Sam Adams sales are on a decline, and the Boston Beer Company really only has itself to thank.

In a report by the Wall Street Journal that was later echoed on Time.com, sales of the iconic brand have been in decline in recent years, even as the craft beer boom is still in full swing. The Brewers Association reports that nearly two new craft breweries open every day, and with macro brands continuing to swallow up their largest competitors, shelf space for Sam Adams is becoming more and more hard to come by.

Boston Beer Co. founder and president Jim Koch has in the past been heavily regarded as the godfather and sometimes-savior of craft beer in America: he helped popularize the market with the popular Boston Lager decades ago, and has provided supplies and relief to struggling breweries during massive hop shortages in America.

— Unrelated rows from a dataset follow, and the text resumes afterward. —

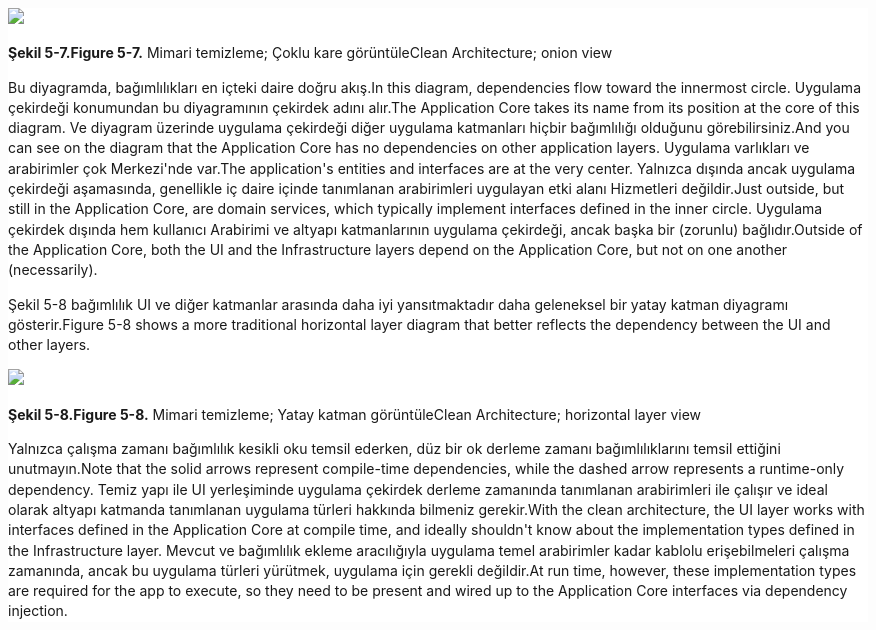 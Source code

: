
![](./media/image5-7.png)

<span data-ttu-id="65b74-201">**Şekil 5-7.**</span><span class="sxs-lookup"><span data-stu-id="65b74-201">**Figure 5-7.**</span></span> <span data-ttu-id="65b74-202">Mimari temizleme; Çoklu kare görüntüle</span><span class="sxs-lookup"><span data-stu-id="65b74-202">Clean Architecture; onion view</span></span>

<span data-ttu-id="65b74-203">Bu diyagramda, bağımlılıkları en içteki daire doğru akış.</span><span class="sxs-lookup"><span data-stu-id="65b74-203">In this diagram, dependencies flow toward the innermost circle.</span></span> <span data-ttu-id="65b74-204">Uygulama çekirdeği konumundan bu diyagramının çekirdek adını alır.</span><span class="sxs-lookup"><span data-stu-id="65b74-204">The Application Core takes its name from its position at the core of this diagram.</span></span> <span data-ttu-id="65b74-205">Ve diyagram üzerinde uygulama çekirdeği diğer uygulama katmanları hiçbir bağımlılığı olduğunu görebilirsiniz.</span><span class="sxs-lookup"><span data-stu-id="65b74-205">And you can see on the diagram that the Application Core has no dependencies on other application layers.</span></span> <span data-ttu-id="65b74-206">Uygulama varlıkları ve arabirimler çok Merkezi'nde var.</span><span class="sxs-lookup"><span data-stu-id="65b74-206">The application's entities and interfaces are at the very center.</span></span> <span data-ttu-id="65b74-207">Yalnızca dışında ancak uygulama çekirdeği aşamasında, genellikle iç daire içinde tanımlanan arabirimleri uygulayan etki alanı Hizmetleri değildir.</span><span class="sxs-lookup"><span data-stu-id="65b74-207">Just outside, but still in the Application Core, are domain services, which typically implement interfaces defined in the inner circle.</span></span> <span data-ttu-id="65b74-208">Uygulama çekirdek dışında hem kullanıcı Arabirimi ve altyapı katmanlarının uygulama çekirdeği, ancak başka bir (zorunlu) bağlıdır.</span><span class="sxs-lookup"><span data-stu-id="65b74-208">Outside of the Application Core, both the UI and the Infrastructure layers depend on the Application Core, but not on one another (necessarily).</span></span>

<span data-ttu-id="65b74-209">Şekil 5-8 bağımlılık UI ve diğer katmanlar arasında daha iyi yansıtmaktadır daha geleneksel bir yatay katman diyagramı gösterir.</span><span class="sxs-lookup"><span data-stu-id="65b74-209">Figure 5-8 shows a more traditional horizontal layer diagram that better reflects the dependency between the UI and other layers.</span></span>

![](./media/image5-8.png)

<span data-ttu-id="65b74-210">**Şekil 5-8.**</span><span class="sxs-lookup"><span data-stu-id="65b74-210">**Figure 5-8.**</span></span> <span data-ttu-id="65b74-211">Mimari temizleme; Yatay katman görüntüle</span><span class="sxs-lookup"><span data-stu-id="65b74-211">Clean Architecture; horizontal layer view</span></span>

<span data-ttu-id="65b74-212">Yalnızca çalışma zamanı bağımlılık kesikli oku temsil ederken, düz bir ok derleme zamanı bağımlılıklarını temsil ettiğini unutmayın.</span><span class="sxs-lookup"><span data-stu-id="65b74-212">Note that the solid arrows represent compile-time dependencies, while the dashed arrow represents a runtime-only dependency.</span></span> <span data-ttu-id="65b74-213">Temiz yapı ile UI yerleşiminde uygulama çekirdek derleme zamanında tanımlanan arabirimleri ile çalışır ve ideal olarak altyapı katmanda tanımlanan uygulama türleri hakkında bilmeniz gerekir.</span><span class="sxs-lookup"><span data-stu-id="65b74-213">With the clean architecture, the UI layer works with interfaces defined in the Application Core at compile time, and ideally shouldn't know about the implementation types defined in the Infrastructure layer.</span></span> <span data-ttu-id="65b74-214">Mevcut ve bağımlılık ekleme aracılığıyla uygulama temel arabirimler kadar kablolu erişebilmeleri çalışma zamanında, ancak bu uygulama türleri yürütmek, uygulama için gerekli değildir.</span><span class="sxs-lookup"><span data-stu-id="65b74-214">At run time, however, these implementation types are required for the app to execute, so they need to be present and wired up to the Application Core interfaces via dependency injection.</span></span>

But today’s craft drinkers feel that the giant has lost its touch, holding fast and tight to its principles, often times to its disadvantage: it wasn’t until a few years ago the Sam Adams brand finally brewed an IPA (which actually is pretty decent, even when you’re not in a pinch at an airport or hotel bar) because Koch himself said he didn’t like the style and wouldn’t allow it to be made, and recent documented outbursts by Koch at craft beer bars over Sam Adams not being carried with more local or special brands hasn’t done him or the business any favors.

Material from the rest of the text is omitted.